■ **INSTRUCTIONS TO FOLLOW**
Scan the data below and copy each line where "დატა" occurs.

Source texts of formatted documents:
★ ★ ★ ★

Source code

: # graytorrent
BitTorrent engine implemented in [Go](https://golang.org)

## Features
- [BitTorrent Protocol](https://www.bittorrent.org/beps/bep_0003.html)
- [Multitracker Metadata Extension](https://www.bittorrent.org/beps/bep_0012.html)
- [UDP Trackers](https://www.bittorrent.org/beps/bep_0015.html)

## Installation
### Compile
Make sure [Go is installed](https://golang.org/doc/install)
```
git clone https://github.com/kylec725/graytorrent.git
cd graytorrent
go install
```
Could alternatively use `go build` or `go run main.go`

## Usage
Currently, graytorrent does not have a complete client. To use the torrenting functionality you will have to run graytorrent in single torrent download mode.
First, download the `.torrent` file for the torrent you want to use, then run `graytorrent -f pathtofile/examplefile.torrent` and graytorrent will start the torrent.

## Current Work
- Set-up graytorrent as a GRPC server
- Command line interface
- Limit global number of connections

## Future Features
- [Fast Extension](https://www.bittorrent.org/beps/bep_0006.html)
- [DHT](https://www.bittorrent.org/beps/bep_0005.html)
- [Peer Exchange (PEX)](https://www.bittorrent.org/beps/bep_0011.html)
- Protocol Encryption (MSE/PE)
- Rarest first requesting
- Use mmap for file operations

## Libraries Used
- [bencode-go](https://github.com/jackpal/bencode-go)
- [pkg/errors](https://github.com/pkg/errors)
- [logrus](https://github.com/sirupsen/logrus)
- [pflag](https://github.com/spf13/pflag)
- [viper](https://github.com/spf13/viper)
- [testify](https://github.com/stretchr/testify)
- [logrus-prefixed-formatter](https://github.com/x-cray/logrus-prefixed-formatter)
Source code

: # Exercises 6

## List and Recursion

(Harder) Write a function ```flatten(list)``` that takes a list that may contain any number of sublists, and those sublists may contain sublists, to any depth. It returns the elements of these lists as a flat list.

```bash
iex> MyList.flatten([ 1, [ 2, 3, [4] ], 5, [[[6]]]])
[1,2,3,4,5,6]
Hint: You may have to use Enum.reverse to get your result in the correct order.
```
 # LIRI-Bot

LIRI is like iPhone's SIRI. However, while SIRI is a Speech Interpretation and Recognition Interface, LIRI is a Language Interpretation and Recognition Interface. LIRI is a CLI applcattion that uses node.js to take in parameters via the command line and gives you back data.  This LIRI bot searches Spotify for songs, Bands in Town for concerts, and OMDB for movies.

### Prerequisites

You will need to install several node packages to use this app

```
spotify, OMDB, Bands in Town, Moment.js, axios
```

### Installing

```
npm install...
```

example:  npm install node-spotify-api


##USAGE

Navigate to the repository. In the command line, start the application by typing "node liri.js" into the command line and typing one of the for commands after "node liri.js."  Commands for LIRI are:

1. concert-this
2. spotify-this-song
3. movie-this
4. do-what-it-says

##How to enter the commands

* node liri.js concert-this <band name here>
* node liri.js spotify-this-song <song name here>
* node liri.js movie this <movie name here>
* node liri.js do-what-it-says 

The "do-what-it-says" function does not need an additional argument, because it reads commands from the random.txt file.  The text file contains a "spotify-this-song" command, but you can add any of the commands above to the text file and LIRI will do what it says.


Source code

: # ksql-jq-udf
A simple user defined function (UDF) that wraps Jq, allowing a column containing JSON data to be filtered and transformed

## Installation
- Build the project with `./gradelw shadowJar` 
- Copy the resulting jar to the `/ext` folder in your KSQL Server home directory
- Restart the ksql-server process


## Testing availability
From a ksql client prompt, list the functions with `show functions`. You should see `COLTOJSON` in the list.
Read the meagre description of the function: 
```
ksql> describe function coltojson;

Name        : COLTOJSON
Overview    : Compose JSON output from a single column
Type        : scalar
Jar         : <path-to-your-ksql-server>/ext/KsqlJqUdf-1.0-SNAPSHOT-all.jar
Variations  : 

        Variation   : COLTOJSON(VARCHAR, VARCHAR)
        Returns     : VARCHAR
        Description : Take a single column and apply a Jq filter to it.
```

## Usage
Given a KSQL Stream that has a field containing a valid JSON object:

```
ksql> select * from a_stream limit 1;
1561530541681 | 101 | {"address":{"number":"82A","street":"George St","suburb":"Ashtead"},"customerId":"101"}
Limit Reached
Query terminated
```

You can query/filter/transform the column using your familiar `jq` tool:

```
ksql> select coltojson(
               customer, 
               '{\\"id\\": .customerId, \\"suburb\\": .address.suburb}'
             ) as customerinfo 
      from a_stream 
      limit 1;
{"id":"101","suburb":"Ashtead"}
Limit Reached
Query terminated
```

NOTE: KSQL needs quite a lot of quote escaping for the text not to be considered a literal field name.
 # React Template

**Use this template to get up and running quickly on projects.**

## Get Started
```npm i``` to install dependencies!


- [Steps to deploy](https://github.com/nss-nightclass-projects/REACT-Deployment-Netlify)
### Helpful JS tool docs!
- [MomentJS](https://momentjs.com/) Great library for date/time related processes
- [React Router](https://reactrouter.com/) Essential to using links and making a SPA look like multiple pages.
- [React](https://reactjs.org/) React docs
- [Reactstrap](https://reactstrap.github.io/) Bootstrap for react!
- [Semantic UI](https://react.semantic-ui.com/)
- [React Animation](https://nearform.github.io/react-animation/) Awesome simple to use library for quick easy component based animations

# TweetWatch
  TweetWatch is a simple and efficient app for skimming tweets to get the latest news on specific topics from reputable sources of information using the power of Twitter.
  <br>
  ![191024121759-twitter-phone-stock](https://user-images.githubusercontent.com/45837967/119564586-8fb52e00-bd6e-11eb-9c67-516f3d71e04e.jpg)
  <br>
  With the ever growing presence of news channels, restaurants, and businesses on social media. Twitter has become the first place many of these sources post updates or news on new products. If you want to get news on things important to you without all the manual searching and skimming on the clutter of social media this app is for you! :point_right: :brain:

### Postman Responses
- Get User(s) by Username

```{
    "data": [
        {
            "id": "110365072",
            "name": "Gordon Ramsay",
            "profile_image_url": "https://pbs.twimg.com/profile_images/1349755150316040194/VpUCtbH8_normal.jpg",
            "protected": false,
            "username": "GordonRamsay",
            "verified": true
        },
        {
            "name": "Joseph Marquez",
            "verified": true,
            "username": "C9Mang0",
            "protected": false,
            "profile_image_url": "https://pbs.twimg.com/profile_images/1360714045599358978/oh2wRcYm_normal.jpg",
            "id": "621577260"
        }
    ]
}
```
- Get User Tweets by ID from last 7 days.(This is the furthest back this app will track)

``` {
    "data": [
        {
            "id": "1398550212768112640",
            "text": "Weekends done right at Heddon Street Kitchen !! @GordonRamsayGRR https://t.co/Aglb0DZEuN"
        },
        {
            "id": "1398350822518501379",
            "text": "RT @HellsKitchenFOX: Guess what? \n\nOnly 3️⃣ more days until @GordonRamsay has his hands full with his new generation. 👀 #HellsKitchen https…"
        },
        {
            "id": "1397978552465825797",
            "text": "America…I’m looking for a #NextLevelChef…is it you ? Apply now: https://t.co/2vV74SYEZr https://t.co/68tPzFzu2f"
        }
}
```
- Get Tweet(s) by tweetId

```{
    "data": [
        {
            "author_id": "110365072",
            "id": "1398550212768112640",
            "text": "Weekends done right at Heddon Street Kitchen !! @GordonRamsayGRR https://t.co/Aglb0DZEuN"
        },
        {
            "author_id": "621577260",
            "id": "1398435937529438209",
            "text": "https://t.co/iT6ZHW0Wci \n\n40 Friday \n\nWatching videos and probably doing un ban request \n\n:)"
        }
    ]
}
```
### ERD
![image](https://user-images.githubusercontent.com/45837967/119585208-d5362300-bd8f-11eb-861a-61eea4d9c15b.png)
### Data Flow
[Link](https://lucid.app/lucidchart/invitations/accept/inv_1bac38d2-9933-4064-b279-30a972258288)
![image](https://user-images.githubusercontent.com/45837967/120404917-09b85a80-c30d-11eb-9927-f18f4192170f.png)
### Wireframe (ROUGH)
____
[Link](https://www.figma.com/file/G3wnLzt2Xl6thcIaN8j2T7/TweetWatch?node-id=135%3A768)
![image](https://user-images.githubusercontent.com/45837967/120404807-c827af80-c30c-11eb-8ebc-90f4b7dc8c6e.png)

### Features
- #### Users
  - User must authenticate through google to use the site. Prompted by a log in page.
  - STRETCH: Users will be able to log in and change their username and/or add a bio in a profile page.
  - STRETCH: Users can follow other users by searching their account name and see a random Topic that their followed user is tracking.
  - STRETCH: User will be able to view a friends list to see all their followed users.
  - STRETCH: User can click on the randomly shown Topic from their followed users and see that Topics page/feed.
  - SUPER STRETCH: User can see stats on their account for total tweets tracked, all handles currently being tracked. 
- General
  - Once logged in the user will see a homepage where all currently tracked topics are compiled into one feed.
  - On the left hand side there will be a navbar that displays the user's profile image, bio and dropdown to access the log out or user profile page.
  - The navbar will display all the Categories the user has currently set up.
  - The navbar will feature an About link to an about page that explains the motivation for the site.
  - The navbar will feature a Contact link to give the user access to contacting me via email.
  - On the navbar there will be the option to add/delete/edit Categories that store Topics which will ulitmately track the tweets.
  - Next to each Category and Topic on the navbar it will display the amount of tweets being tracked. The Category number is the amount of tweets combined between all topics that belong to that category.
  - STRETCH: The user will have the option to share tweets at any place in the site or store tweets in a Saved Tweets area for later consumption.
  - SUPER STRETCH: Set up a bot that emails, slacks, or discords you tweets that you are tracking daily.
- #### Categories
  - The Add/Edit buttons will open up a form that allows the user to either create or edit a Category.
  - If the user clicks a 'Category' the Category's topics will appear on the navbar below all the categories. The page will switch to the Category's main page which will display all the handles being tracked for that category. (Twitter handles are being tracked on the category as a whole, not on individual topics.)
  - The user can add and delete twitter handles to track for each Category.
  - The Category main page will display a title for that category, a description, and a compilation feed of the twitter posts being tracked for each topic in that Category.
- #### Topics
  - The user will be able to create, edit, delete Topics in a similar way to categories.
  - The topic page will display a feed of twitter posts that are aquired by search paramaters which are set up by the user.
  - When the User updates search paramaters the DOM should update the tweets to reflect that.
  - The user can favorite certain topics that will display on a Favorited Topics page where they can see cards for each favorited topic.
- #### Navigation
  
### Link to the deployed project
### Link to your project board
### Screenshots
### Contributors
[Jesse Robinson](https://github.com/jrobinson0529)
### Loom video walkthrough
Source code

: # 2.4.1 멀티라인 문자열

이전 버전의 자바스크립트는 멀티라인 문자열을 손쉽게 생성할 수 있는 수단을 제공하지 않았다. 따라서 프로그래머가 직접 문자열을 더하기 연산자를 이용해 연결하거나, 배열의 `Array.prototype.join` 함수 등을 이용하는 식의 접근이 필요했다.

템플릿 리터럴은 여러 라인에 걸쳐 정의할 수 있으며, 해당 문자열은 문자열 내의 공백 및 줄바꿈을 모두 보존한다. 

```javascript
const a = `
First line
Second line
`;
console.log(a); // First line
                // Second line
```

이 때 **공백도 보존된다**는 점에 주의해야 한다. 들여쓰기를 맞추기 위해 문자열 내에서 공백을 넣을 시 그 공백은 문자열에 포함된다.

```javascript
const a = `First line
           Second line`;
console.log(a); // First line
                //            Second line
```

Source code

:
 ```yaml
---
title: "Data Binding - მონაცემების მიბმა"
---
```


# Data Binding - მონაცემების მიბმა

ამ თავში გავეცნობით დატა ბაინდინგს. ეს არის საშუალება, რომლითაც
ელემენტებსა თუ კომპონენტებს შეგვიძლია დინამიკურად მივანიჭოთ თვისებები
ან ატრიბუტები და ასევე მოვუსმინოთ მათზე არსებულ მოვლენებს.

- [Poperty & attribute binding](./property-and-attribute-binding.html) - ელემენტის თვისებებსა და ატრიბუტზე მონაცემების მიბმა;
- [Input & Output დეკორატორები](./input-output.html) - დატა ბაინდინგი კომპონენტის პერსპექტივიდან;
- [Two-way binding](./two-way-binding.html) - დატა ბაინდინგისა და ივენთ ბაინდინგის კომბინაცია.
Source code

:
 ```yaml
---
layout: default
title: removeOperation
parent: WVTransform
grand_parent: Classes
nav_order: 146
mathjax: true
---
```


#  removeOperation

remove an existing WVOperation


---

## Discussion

★ ★ ★ ★

■ **SOLVED EXERCISE**
ამ თავში გავეცნობით დატა ბაინდინგს. ეს არის საშუალება, რომლითაც
- [Input & Output დეკორატორები](./input-output.html) - დატა ბაინდინგი კომპონენტის პერსპექტივიდან;
- [Two-way binding](./two-way-binding.html) - დატა ბაინდინგისა და ივენთ ბაინდინგის კომბინაცია.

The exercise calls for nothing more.